● PROBLEM REQUIREMENTS: For the material that follows, work out how many lines hold the word "EnneadProcessor" and answer only with the number.

* * * * * * *

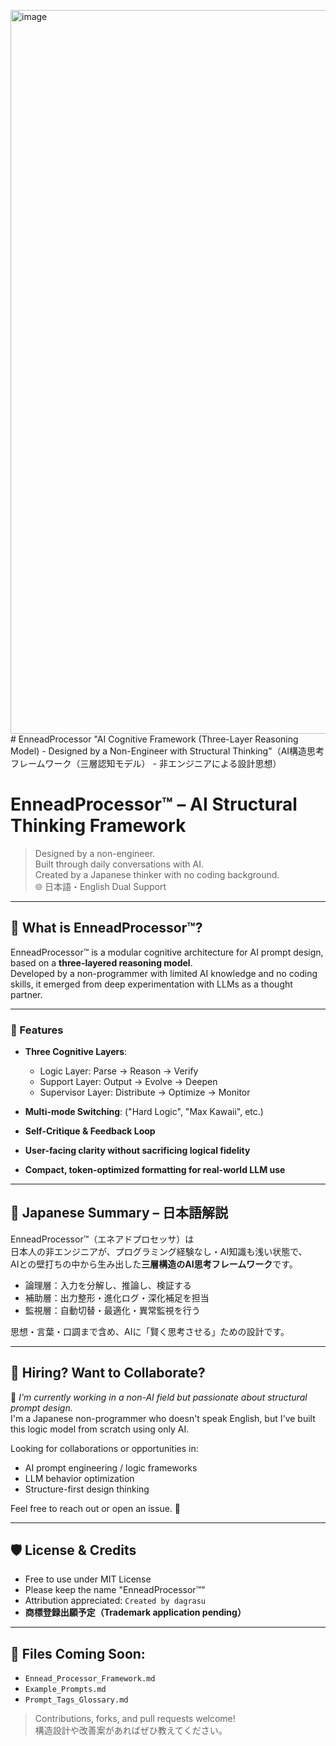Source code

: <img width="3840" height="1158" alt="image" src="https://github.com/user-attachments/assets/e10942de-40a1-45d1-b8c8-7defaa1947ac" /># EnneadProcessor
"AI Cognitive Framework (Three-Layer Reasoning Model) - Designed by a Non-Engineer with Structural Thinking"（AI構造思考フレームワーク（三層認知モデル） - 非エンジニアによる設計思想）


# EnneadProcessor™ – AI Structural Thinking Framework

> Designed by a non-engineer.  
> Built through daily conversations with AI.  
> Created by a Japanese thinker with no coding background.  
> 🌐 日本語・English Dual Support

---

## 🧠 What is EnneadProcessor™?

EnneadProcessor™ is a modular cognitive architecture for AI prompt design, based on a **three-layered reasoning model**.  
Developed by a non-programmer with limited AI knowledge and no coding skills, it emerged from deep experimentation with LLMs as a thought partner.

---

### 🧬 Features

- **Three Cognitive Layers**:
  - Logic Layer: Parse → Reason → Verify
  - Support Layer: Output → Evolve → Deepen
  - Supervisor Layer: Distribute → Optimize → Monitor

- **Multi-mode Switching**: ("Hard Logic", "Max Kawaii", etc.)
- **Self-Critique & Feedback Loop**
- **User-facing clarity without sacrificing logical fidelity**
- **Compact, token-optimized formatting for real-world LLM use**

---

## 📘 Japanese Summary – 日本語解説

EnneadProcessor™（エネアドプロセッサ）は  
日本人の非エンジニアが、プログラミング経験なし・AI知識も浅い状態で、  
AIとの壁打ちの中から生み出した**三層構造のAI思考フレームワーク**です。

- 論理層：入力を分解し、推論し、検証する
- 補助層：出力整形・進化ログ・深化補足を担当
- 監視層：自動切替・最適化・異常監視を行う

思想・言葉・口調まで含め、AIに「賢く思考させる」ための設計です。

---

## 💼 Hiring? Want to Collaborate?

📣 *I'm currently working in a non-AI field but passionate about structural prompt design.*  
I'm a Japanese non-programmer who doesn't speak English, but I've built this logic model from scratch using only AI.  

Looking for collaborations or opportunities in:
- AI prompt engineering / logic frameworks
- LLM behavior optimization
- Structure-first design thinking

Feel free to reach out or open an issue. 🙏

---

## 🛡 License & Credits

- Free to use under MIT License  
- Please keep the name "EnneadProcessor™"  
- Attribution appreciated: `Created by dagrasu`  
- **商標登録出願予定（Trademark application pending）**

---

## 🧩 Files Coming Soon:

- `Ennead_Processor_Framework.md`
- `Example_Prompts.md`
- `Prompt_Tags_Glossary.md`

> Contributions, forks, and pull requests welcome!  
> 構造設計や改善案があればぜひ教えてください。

* * * * * * *

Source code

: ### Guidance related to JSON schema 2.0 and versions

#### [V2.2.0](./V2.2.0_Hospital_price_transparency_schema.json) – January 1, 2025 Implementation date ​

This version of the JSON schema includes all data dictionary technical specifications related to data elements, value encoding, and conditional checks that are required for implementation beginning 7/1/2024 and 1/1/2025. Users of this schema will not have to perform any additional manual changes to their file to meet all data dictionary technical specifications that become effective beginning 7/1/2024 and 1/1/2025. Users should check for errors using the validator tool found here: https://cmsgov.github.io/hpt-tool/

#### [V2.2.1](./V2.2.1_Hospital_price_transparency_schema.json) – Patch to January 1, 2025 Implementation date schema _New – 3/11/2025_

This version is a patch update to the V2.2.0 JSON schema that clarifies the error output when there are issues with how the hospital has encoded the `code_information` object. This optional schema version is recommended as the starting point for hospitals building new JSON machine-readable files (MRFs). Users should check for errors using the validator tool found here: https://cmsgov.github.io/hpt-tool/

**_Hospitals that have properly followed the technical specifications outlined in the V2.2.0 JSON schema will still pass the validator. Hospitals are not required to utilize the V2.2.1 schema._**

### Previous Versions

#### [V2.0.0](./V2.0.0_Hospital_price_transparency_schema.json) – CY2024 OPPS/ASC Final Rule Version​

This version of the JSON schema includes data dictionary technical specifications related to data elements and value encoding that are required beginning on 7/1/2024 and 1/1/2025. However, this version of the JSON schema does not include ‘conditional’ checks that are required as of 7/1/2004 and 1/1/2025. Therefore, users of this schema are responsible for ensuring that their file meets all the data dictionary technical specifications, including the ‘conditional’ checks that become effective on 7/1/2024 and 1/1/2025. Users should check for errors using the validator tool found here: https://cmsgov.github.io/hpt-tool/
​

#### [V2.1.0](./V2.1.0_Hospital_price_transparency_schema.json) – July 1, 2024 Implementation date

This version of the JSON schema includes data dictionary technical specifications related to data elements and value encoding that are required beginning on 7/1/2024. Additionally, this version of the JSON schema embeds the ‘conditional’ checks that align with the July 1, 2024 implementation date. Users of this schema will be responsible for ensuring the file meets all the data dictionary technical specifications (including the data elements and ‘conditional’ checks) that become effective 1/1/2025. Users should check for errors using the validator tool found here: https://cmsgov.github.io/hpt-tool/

* * * * * * *

● ANSWER AREA: 6